O golaço de Pita colocou os torcedores peixeiros de pé nas arquibancadas, gritando e incentivando o time até o apito final da partida. O Santos jogou e venceu com Flávio, Nelsinho Baptista, Joãozinho, Antônio Carlo s e Gilberto Sorriso; Toninho Vieira, Zé Carlos e Pita; Claudinho, Juary e João Paulo. O público total presente foi de 88 316 espectadores.
Célio, o herói no segundo confronto
O segundo confronto poderia dar o título ao motivado torcedor peixeiro, que lotou a casa do adversário na certeza de que naquele dia 24 de junho, domingo, o enorme troféu iria descer a serra indo para Santos. Aos 20 minutos da etapa inicial, Pita, o camisa 10 santista, foi derrubado pelo zagueiro Tecão na grande área e o árbitro Márcio Campos Sales marcou a penalidade. Cobrada pelo zagueiro Antônio Carlos, que substituía Joãozinho, machucado, ela foi defendida por Waldir Peres. Antônio Carlos faleceu em 6 de agosto de 2012 na capital paulista.
O atacante Marcelo Carlos Monteiro da Silva, conhecido como Célio, que no último dia daquele ano completaria 20 anos, foi quem marcou aos 42 minutos da etapa inicial, após receber do camisa dez, Pita, e adentrar na grande área adversária.
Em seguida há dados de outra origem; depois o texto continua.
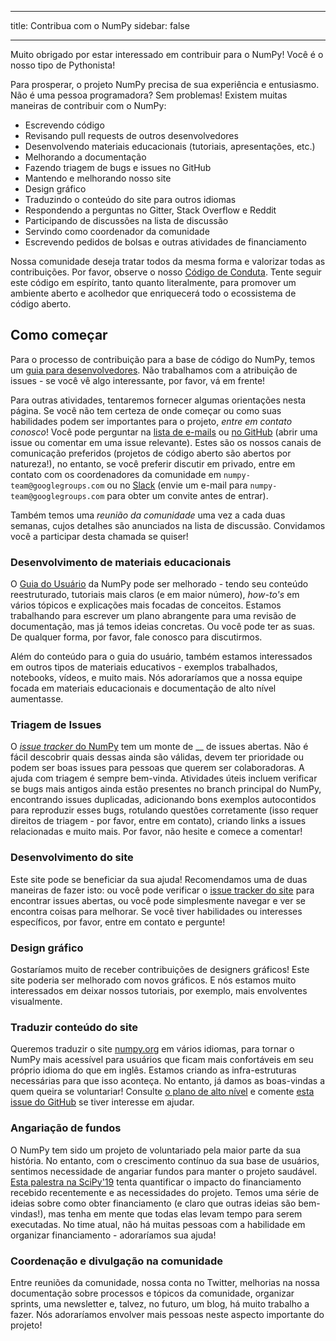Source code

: - - -
title: Contribua com o NumPy sidebar: false
- - -

Muito obrigado por estar interessado em contribuir para o NumPy! Você é o nosso tipo de Pythonista!

Para prosperar, o projeto NumPy precisa de sua experiência e entusiasmo. Não é uma pessoa programadora? Sem problemas! Existem muitas maneiras de contribuir com o NumPy:

- Escrevendo código
- Revisando pull requests de outros desenvolvedores
- Desenvolvendo materiais educacionais (tutoriais, apresentações, etc.)
- Melhorando a documentação
- Fazendo triagem de bugs e issues no GitHub
- Mantendo e melhorando nosso site
- Design gráfico
- Traduzindo o conteúdo do site para outros idiomas
- Respondendo a perguntas no Gitter, Stack Overflow e Reddit
- Participando de discussões na lista de discussão
- Servindo como coordenador da comunidade
- Escrevendo pedidos de bolsas e outras atividades de financiamento

Nossa comunidade deseja tratar todos da mesma forma e valorizar todas as contribuições. Por favor, observe o nosso [Código de Conduta](/code-of-conduct). Tente seguir este código em espírito, tanto quanto literalmente, para promover um ambiente aberto e acolhedor que enriquecerá todo o ecossistema de código aberto.

## Como começar

Para o processo de contribuição para a base de código do NumPy, temos um [guia para desenvolvedores](https://numpy.org/devdocs/dev/index.html#development-process-summary). Não trabalhamos com a atribuição de issues - se você vê algo interessante, por favor, vá em frente!

Para outras atividades, tentaremos fornecer algumas orientações nesta página. Se você não tem certeza de onde começar ou como suas habilidades podem ser importantes para o projeto, _entre em contato conosco_! Você pode perguntar na [lista de e-mails](https://mail.python.org/mailman/listinfo/numpy-discussion) ou [no GitHub](http://github.com/numpy/numpy) (abrir uma issue ou comentar em uma issue relevante). Estes são os nossos canais de comunicação preferidos (projetos de código aberto são abertos por natureza!), no entanto, se você preferir discutir em privado, entre em contato com os coordenadores da comunidade em `numpy-team@googlegroups.com` ou no [Slack](https://numpy-team.slack.com) (envie um e-mail para `numpy-team@googlegroups.com` para obter um convite antes de entrar).

Também temos uma _reunião da comunidade_ uma vez a cada duas semanas, cujos detalhes são anunciados na lista de discussão. Convidamos você a participar desta chamada se quiser!


### Desenvolvimento de materiais educacionais

O [Guia do Usuário](https://numpy.org/devdocs) da NumPy pode ser melhorado - tendo seu conteúdo reestruturado, tutoriais mais claros (e em maior número), *how-to's* em vários tópicos e explicações mais focadas de conceitos. Estamos trabalhando para escrever um plano abrangente para uma revisão de documentação, mas já temos ideias concretas. Ou você pode ter as suas. De qualquer forma, por favor, fale conosco para discutirmos.

Além do conteúdo para o guia do usuário, também estamos interessados em outros tipos de materiais educativos - exemplos trabalhados, notebooks, vídeos, e muito mais. Nós adoraríamos que a nossa equipe focada em materiais educacionais e documentação de alto nível aumentasse.


### Triagem de Issues

O [*issue tracker* do NumPy](https://github.com/numpy/numpy/issues) tem um monte de __ de issues abertas. Não é fácil descobrir quais dessas ainda são válidas, devem ter prioridade ou podem ser boas issues para pessoas que querem ser colaboradoras. A ajuda com triagem é sempre bem-vinda. Atividades úteis incluem verificar se bugs mais antigos ainda estão presentes no branch principal do NumPy, encontrando issues duplicadas, adicionando bons exemplos autocontidos para reproduzir esses bugs, rotulando questões corretamente (isso requer direitos de triagem - por favor, entre em contato), criando links a issues relacionadas e muito mais. Por favor, não hesite e comece a comentar!


### Desenvolvimento do site

Este site pode se beneficiar da sua ajuda! Recomendamos uma de duas maneiras de fazer isto: ou você pode verificar o [issue tracker do site](https://github.com/numpy/numpy.org) para encontrar issues abertas, ou você pode simplesmente navegar e ver se encontra coisas para melhorar. Se você tiver habilidades ou interesses específicos, por favor, entre em contato e pergunte!


### Design gráfico

Gostaríamos muito de receber contribuições de designers gráficos! Este site poderia ser melhorado com novos gráficos. E nós estamos muito interessados em deixar nossos tutoriais, por exemplo, mais envolventes visualmente.


### Traduzir conteúdo do site

Queremos traduzir o site [numpy.org](https://numpy.org) em vários idiomas, para tornar o NumPy mais acessível para usuários que ficam mais confortáveis em seu próprio idioma do que em inglês. Estamos criando as infra-estruturas necessárias para que isso aconteça. No entanto, já damos as boas-vindas a quem queira se voluntariar! Consulte [o plano de alto nível](https://numpy.org/neps/nep-0028-website-redesign.html#translation-multilingual-i18n) e comente [esta issue do GitHub](https://github.com/numpy/numpy.org/issues/55) se tiver interesse em ajudar.


### Angariação de fundos

O NumPy tem sido um projeto de voluntariado pela maior parte da sua história. No entanto, com o crescimento contínuo da sua base de usuários, sentimos necessidade de angariar fundos para manter o projeto saudável. [Esta palestra na SciPy'19](https://www.youtube.com/watch?v=dBTJD_FDVjU) tenta quantificar o impacto do financiamento recebido recentemente e as necessidades do projeto. Temos uma série de ideias sobre como obter financiamento (e claro que outras ideias são bem-vindas!), mas tenha em mente que todas elas levam tempo para serem executadas. No time atual, não há muitas pessoas com a habilidade em organizar financiamento - adoraríamos sua ajuda!


### Coordenação e divulgação na comunidade

Entre reuniões da comunidade, nossa conta no Twitter, melhorias na nossa documentação sobre processos e tópicos da comunidade, organizar sprints, uma newsletter e, talvez, no futuro, um blog, há muito trabalho a fazer. Nós adoraríamos envolver mais pessoas neste aspecto importante do projeto!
Mas nos derradeiros minutos da etapa final, quando a torcida praiana vibrava e comemorava a vitória, o ponta-esquerda são-paulino Zé Sérgio adiou a comemoração do Peixe, fazendo calar a grande massa de torcedores ao marcar o gol de empate aos 43 minutos, forçando a realização de mais uma partida. Nesse jogo o árbitro anulou corretamente dois gols de Serginho Chulapa, o primeiro por ter conduzido a bola com a mão e o segundo por estar em impedimento.
O time das praias, que não tinha vários titulares contundidos e sem Zé Carlos e João Paulo, suspensos pelo terceiro cartão amarelo, formou com Flávio, Nelsinho Baptista, Joãozinho, Antônio Carlos e Gilberto Sorriso; Toninho Vieira, Rubens Feijão e Pita; Claudinho, Juary e Célio. O público presente foi de exatos 115 155 espectadores.
A finalíssima e a dramática decisão
A partida decisiva aconteceu quatro dias depois. O técnico Francisco Ferreira de Aguiar, o Formiga, mais uma vez não pode escalar vários titulares importantes, como o goleiro Vitor, que foi o titular durante todo o campeonato, além de Joãozinho, Clodoaldo, Aílton Lira e João Paulo.
O time santista para a decisão ficou com Flávio, Nelsinho Baptista, Antônio Carlos, Neto (Fernando) e Gilberto Sorriso; Zé Carlos, Toninho Vieira e Pita; Nilton Batata, Juary e Claudinho.
O São Paulo marcou aos 26 minutos do primeiro tempo, por intermédio de Zé Sérgio, e aos cinco minutos da etapa complementar, por meio de Neca. A partida terminava com a vitória do time da casa por 2 a 0, forçando a necessidade de uma prorrogação de 30 minutos, com dois tempos de 15 minutos.
Foram momentos angustiantes vividos pela jovem torcida do Alvinegro, que rezava pelo término da prorrogação. Os dois times, cansados, pouco atacaram e decidiram explorar as falhas do adversário , sem se arriscar muito. O Santos jogava de acordo com o regulamento, pois sabia que o empate lhe daria o tão sonhado título.
E assim que o árbitro João Leopoldo Ayeta, o mesmo que apitara a primeira partida da decisão, determinou o fim da partida, o Morumbi explodiu num tremendo foguetório e a festou começou não só nas arquibancadas do estádio, mas em todo o território nacional.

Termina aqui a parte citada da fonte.